La innecesaria obligación de odiar
Escribe Stefan Zweig en la desintoxicación moral de Europa que «de repente, con la firma del acuerdo de paz, la obligación de odiar fue apartada a un lado...


Escribe Stefan Zweig en la desintoxicación moral de Europa que «de repente, con la firma del acuerdo de paz, la obligación de odiar fue apartada a un lado y declarada innecesaria, aunque un organismo, una vez habituado a una droga, no puede prescindir de ella de manera súbita». Lo único que ha hecho es cambiar el enemigo a odiar: ya no es el enemigo exterior de la nación, sino el odio de otro sistema, el que se profesa por un partido a otro partido, el odio entre clases, entre razas. En lo esencial, sin embargo, sus formas siguen siendo las mismas. Es decir, la necesidad de enervarse como grupo, mostrando la hostilidad hacia otros grupos, predomina todavía en Europa.

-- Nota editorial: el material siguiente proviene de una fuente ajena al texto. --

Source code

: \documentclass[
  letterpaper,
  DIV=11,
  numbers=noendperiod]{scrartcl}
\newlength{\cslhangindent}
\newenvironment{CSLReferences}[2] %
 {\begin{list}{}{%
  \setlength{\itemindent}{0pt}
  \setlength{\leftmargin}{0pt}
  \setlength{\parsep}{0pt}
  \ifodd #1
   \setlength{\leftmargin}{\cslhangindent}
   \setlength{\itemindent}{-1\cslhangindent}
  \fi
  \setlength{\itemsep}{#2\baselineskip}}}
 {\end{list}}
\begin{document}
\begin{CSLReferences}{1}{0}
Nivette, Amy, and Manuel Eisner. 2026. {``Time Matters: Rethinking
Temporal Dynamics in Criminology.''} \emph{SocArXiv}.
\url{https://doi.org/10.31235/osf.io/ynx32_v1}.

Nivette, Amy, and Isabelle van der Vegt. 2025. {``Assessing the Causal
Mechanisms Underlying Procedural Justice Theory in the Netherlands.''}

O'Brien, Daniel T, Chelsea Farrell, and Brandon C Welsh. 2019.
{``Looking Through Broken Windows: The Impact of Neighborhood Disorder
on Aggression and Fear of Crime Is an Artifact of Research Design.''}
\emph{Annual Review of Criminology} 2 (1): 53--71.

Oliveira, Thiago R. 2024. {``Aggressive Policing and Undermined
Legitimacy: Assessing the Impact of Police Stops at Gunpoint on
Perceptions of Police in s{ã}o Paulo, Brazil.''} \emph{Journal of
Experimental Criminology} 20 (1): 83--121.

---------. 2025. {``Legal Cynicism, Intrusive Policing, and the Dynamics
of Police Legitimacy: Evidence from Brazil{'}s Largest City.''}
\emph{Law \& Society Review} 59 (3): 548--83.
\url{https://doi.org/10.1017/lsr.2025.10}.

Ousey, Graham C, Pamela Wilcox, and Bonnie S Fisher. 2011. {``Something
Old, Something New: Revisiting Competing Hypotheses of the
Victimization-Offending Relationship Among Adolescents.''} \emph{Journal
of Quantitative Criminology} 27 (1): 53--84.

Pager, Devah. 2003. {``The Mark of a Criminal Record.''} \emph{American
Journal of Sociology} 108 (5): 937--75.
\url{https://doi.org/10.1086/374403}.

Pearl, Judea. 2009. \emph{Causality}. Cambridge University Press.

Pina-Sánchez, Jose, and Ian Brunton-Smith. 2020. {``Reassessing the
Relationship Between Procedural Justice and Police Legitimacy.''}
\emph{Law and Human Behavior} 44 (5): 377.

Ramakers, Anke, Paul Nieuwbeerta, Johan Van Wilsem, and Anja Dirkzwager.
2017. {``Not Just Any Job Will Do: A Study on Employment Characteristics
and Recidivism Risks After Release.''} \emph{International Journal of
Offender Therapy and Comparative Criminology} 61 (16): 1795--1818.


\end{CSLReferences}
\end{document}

Recordemos que fue necesaria una enorme inyección de pasiones exacerbadas para poder llevar hasta el final una guerra tan terrible y de tan larga duración como la guerra mundial que asoló al mundo durante cuatro años. Y que en todos los países fue preciso aplicar cierto dumping, una constante incitación de los instintos del odio, de la rabia y de la amargura, para convencer continuamente a los combatientes del frente o de la retaguardia de la necesidad de emplear al extremo sus energías sensibles. Advertidos como estábamos ya por Goethe de que «el entusiasmo no es un arenque salado que pueda conservarse muchos años, sino un estado emocional de corta duración, que ha de ser dilatado de forma incondicional».

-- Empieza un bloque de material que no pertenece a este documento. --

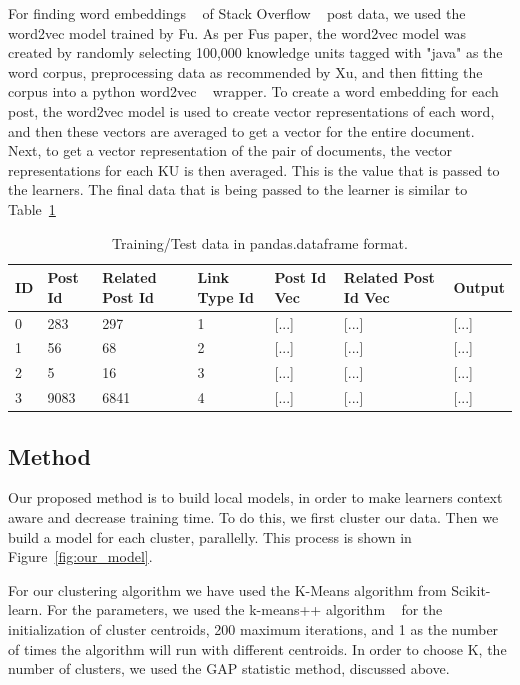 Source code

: \documentclass[sigconf]{acmart}
\theoremstyle{break}
\begin{document}
    For finding word embeddings ~\cite{mikolov2013distributed} of Stack Overflow ~\cite{barua2014developers} post data, we used the word2vec model trained by Fu. As per Fu\textquotesingle s paper, the word2vec model was created by randomly selecting 100,000 knowledge units tagged with "java" as the word corpus, preprocessing data as recommended by Xu, and then fitting the corpus into a python word2vec ~\cite{rehurek2010software} wrapper. To create a word embedding for each post, the word2vec model is used to create vector representations of each word, and then these vectors are averaged to get a vector for the entire document. Next, to get a vector representation of the pair of documents, the vector representations for each KU is then averaged. This is the value that is passed to the learners. The final data that is being passed to the learner is similar to Table~\ref{tab:data_format}
    
    \begin{table}[h!]
        \centering
        \begin{tabular}{p{.3cm}|p{1cm}|p{1cm}|p{1cm}|p{1cm}|p{1cm}|p{1cm}}
        \textbf{ID} & \textbf{Post Id} & \textbf{Related Post Id} & \textbf{Link Type Id} & \textbf{Post Id Vec} & \textbf{Related Post Id Vec} & \textbf{Output}  \\
        \hline
        0 & 283 & 297 & 1  & [...] & [...] & [...] \\
        \hline
        1 & 56 & 68 & 2  & [...] & [...] & [...] \\
        \hline
        2 & 5 & 16 & 3  & [...] & [...] & [...] \\
        \hline
        3 & 9083 & 6841 & 4  & [...] & [...] & [...] \\
        \hline
        \end{tabular}
        \caption{Training/Test data in pandas.dataframe format.}
        \label{tab:data_format}
    \end{table}
    
    \subsection{Method}
    \label{sssec:Method}
    Our proposed method is to build local models, in order to make learners context aware and decrease training time. To do this, we first cluster our data. Then we build a model for each cluster, parallelly. This process is shown in Figure~\ref{fig:our_model}.
    
    For our clustering algorithm we have used the K-Means algorithm from Scikit-learn. For the parameters, we used the k-means++ algorithm ~\cite{arthur2007k} for the initialization of cluster centroids, 200 maximum iterations, and 1 as the number of times the algorithm will run with different centroids. In order to choose K, the number of clusters, we used the GAP statistic method, discussed above.
    
\end{document}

Por eso, en todos los países se alimentó y sometió a una disciplina incesante el odio al enemigo, obligando a millones de personas de talante más bien apático a hacer un uso mayor del odio de lo que les era propio por su organismo y su naturaleza. El problema ahora es cómo llevar a cabo una nueva desintoxicación moral de Europa, de manera que la depresión anímica que pesa sobre ella pueda aliviarse mediante una acción sistemática. Al niño le han enseñado a amar a su país, pero convendría añadir otra enseñanza, la de amar también a su patria común europea y a representar el término patria no a partir de una actitud hostil, sino en vínculo con las demás patrias. Además, si queremos sustituir el espíritu de la desconfianza por el de la confianza, tendremos que incluir en la educación de los jóvenes la historia de la cultura.

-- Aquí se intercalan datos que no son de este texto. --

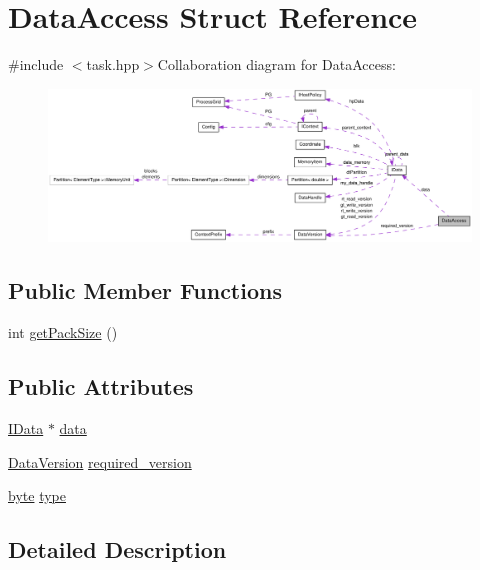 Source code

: \hypertarget{struct_data_access}{
\section{DataAccess Struct Reference}
\label{struct_data_access}
}


{\ttfamily \#include $<$task.hpp$>$}Collaboration diagram for DataAccess:\nopagebreak
\begin{figure}[H]
\begin{center}
\leavevmode
\includegraphics[width=400pt]{struct_data_access__coll__graph}
\end{center}
\end{figure}
\subsection*{Public Member Functions}
\begin{DoxyCompactItemize}
\item 
int \hyperlink{struct_data_access_a13f389073a0d531058175bd927ca762a}{getPackSize} ()
\end{DoxyCompactItemize}
\subsection*{Public Attributes}
\begin{DoxyCompactItemize}
\item 
\hyperlink{class_i_data}{IData} $\ast$ \hyperlink{struct_data_access_a870b7cae3b37240d32647683d1fee440}{data}
\item 
\hyperlink{struct_data_version}{DataVersion} \hyperlink{struct_data_access_a96ee68f6c0475d76d09a15b437746d8b}{required\_\-version}
\item 
\hyperlink{engine_8hpp_a0c8186d9b9b7880309c27230bbb5e69d}{byte} \hyperlink{struct_data_access_a8ca53e9ad20a0f233f4c9f0f42f4c967}{type}
\end{DoxyCompactItemize}


\subsection{Detailed Description}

Volviendo a Stefan Zweig, habría que aspirar a que, a través de acciones específicas, la juventud de todos los países europeos pudiera conocer los países vecinos, porque solo en esos años iniciales la mente se muestra abierta, tiene plasticidad y está en disposición de aprender mientras que a partir de los 30 ya ha adquirido rigidez sin que se deje entusiasmar.
La cuestión más importante sería poner en contacto a los jóvenes cuando todavía puede crearse la genuina camaradería. Además, habría que crear una fuerza supranacional periodística de intervención inmediata, capaz de desmentir cualquier infundio o acusación de un país sobre otro que el agresor estuviera obligado a publicar. Veremos.